- **Your objective**: Output all of the listing, leaving every line exactly as written.

- **Information provided**:
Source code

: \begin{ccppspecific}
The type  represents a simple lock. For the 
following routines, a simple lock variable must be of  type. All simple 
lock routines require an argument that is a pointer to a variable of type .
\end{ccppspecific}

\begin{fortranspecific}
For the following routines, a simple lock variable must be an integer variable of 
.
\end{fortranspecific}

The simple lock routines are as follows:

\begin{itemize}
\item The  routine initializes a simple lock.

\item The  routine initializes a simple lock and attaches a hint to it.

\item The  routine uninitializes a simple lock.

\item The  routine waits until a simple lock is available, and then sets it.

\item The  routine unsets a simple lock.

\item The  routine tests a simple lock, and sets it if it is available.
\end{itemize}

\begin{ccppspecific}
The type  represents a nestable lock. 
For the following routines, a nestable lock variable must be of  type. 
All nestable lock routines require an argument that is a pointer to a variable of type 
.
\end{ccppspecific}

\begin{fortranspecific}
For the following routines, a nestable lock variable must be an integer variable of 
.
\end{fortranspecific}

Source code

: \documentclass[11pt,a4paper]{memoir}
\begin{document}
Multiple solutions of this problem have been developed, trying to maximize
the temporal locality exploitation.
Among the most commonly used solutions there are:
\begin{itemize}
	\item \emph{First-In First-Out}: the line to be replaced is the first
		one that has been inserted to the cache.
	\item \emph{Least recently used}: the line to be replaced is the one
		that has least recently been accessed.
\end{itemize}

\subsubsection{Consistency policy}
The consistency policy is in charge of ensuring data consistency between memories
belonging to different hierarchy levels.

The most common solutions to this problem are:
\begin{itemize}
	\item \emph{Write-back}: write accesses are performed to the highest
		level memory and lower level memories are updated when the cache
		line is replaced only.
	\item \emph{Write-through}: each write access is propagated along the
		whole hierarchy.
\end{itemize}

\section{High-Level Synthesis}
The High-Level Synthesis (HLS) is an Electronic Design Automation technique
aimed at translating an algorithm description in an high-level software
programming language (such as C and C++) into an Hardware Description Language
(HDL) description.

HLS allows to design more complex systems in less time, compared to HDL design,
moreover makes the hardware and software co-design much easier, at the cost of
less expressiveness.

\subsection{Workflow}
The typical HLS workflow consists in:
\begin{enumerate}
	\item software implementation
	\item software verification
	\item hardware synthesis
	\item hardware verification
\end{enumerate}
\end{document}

- **Result below**:
Source code

: \begin{ccppspecific}
The type  represents a simple lock. For the 
following routines, a simple lock variable must be of  type. All simple 
lock routines require an argument that is a pointer to a variable of type .
\end{ccppspecific}

\begin{fortranspecific}
For the following routines, a simple lock variable must be an integer variable of 
.
\end{fortranspecific}

The simple lock routines are as follows:

\begin{itemize}
\item The  routine initializes a simple lock.

\item The  routine initializes a simple lock and attaches a hint to it.

\item The  routine uninitializes a simple lock.

\item The  routine waits until a simple lock is available, and then sets it.

\item The  routine unsets a simple lock.

\item The  routine tests a simple lock, and sets it if it is available.
\end{itemize}

\begin{ccppspecific}
The type  represents a nestable lock. 
For the following routines, a nestable lock variable must be of  type. 
All nestable lock routines require an argument that is a pointer to a variable of type 
.
\end{ccppspecific}

\begin{fortranspecific}
For the following routines, a nestable lock variable must be an integer variable of 
.
\end{fortranspecific}

Source code

: \documentclass[11pt,a4paper]{memoir}
\begin{document}
Multiple solutions of this problem have been developed, trying to maximize
the temporal locality exploitation.
Among the most commonly used solutions there are:
\begin{itemize}
	\item \emph{First-In First-Out}: the line to be replaced is the first
		one that has been inserted to the cache.
	\item \emph{Least recently used}: the line to be replaced is the one
		that has least recently been accessed.
\end{itemize}

\subsubsection{Consistency policy}
The consistency policy is in charge of ensuring data consistency between memories
belonging to different hierarchy levels.

The most common solutions to this problem are:
\begin{itemize}
	\item \emph{Write-back}: write accesses are performed to the highest
		level memory and lower level memories are updated when the cache
		line is replaced only.
	\item \emph{Write-through}: each write access is propagated along the
		whole hierarchy.
\end{itemize}

\section{High-Level Synthesis}
The High-Level Synthesis (HLS) is an Electronic Design Automation technique
aimed at translating an algorithm description in an high-level software
programming language (such as C and C++) into an Hardware Description Language
(HDL) description.

HLS allows to design more complex systems in less time, compared to HDL design,
moreover makes the hardware and software co-design much easier, at the cost of
less expressiveness.

\subsection{Workflow}
The typical HLS workflow consists in:
\begin{enumerate}
	\item software implementation
	\item software verification
	\item hardware synthesis
	\item hardware verification
\end{enumerate}
\end{document}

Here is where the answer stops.